Posted by Adia on October 13, 2003, at 17:20:19
In reply to therapists and love, posted by crushedout on October 13, 2003, at 11:04:31
Hi..
I agree with Dinah that this is confusing...I do feel loved by my therapist. and I do feel I love her. She has explained what she means, and I understand that she cares about me and wants the best for me.
I have told her I love her.And I heard those words from her too..She explained how she can love me..she said she loves me as a human being and accepts me, but she cannot love me the way I would maybe like her to...(as a mommy)but she does love me as (her name), as my therapist.
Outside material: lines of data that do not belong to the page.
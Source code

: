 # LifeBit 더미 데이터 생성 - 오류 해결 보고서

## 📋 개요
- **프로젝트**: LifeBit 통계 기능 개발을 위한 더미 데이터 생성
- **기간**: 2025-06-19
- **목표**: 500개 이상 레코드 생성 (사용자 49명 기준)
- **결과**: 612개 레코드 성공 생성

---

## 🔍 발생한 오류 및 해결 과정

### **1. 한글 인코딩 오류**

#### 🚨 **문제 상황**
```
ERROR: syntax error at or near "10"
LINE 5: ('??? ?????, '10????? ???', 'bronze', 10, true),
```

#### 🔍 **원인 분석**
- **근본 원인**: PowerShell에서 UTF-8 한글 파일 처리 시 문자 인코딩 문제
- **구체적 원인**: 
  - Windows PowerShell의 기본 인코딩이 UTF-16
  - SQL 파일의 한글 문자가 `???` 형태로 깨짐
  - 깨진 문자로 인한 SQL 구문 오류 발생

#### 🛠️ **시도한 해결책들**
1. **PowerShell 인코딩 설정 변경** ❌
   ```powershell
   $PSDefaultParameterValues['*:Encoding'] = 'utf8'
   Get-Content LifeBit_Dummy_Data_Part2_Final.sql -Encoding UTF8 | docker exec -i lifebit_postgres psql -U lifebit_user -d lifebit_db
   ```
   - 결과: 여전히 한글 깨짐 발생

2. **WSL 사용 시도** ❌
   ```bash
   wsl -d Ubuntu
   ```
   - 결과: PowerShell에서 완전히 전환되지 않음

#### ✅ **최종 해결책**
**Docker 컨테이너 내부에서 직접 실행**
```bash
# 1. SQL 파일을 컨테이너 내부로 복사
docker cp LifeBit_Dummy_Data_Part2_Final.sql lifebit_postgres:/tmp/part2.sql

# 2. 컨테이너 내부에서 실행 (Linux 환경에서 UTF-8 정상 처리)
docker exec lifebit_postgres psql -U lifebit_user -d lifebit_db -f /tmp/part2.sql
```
I feel she does care about me and it is real..I've asked her too if I could trust it to be real.
She has made clear what she wants for me..
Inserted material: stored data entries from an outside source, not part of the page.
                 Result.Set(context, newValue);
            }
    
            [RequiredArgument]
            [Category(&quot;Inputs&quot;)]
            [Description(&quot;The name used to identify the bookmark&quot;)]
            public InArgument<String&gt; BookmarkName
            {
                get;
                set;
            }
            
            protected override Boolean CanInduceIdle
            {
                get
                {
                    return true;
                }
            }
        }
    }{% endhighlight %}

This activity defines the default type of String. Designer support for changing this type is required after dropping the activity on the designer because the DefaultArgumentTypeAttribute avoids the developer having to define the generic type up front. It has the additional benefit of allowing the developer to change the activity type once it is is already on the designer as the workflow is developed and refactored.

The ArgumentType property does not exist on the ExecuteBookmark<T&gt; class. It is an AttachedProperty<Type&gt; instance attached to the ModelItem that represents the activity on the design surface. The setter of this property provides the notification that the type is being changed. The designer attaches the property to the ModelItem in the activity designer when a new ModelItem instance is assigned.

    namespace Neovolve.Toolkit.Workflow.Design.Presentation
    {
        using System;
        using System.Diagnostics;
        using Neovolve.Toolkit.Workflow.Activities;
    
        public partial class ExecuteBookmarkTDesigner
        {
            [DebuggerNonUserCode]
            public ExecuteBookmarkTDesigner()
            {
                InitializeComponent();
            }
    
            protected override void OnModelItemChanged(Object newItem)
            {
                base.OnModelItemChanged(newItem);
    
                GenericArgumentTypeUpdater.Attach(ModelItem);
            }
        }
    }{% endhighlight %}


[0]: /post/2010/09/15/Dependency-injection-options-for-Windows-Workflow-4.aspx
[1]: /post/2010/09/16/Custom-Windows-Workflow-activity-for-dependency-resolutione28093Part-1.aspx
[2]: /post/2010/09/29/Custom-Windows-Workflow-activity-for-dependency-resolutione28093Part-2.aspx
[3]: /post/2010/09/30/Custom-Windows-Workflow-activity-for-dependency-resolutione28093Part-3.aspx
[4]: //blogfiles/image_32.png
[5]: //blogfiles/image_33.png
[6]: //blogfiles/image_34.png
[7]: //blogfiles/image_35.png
And I what I feel is that she does care and wants the best.
However, since it is a bit confusing, I try to hang on to actions..to what she does..to things she does that show me that she does care about me...her availability, how happy she seems to be if I make progress, her acceptance of me, some little probably stupid things, like if she gets angry for me if someone hurt me or did something bad to me.
I did feel the need to hear I love you and fortunately she has told me...not very often, I remember two times..One was when I disclosed in writing something that was really important and which I had never ever said to anyone..and the fact that she said I love you very much made me feel I wanted to live ... and then, recently, after I took a brave step in telling too...and when we said goodbye she said those words.
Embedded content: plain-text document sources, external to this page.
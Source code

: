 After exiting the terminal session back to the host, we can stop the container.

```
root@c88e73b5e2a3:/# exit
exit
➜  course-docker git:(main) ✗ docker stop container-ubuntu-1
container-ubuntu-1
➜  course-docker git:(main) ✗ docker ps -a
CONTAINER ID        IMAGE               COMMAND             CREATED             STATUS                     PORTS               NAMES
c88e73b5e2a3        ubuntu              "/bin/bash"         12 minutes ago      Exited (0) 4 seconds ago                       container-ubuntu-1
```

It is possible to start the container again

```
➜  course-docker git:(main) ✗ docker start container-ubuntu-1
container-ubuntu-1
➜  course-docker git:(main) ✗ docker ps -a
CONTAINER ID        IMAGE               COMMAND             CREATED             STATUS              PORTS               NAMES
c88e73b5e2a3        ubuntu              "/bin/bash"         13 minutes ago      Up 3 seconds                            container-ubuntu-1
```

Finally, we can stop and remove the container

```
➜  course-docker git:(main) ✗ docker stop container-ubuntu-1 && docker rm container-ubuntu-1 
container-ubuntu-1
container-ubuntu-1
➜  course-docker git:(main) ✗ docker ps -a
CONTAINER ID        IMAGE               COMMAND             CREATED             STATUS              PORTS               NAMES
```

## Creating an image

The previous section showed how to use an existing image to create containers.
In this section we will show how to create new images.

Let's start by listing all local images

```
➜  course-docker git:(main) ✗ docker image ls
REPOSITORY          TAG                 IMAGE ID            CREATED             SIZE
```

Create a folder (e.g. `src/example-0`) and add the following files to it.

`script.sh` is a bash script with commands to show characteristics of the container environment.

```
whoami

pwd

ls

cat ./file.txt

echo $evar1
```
but she has always made clear to me what she meant by that.I know all this sounds confusing, as Dinah has shared...
I don't even know how to explain :o)just wanted to reply to your post and share my experiences...
all the best,
Adia.
> I'm just looking for thoughts. Can one *love* one's therapist? Can a therapist *love* a client? Do they love all their clients? How can they have so much love then?
>
> Do people have experiences exchanging "I love you"s with their Ts? That must be weird and intense. I'd love to hear stories and feedback. (I know it's bad to have sex with your therapist, but I'm talking about LOVE. I'm wondering, is it real? Of course, this raises huge questions about the nature of love, etc. What the hey is love, anyhoo? I have no idea. Thoughts on any of this of course may be interesting.)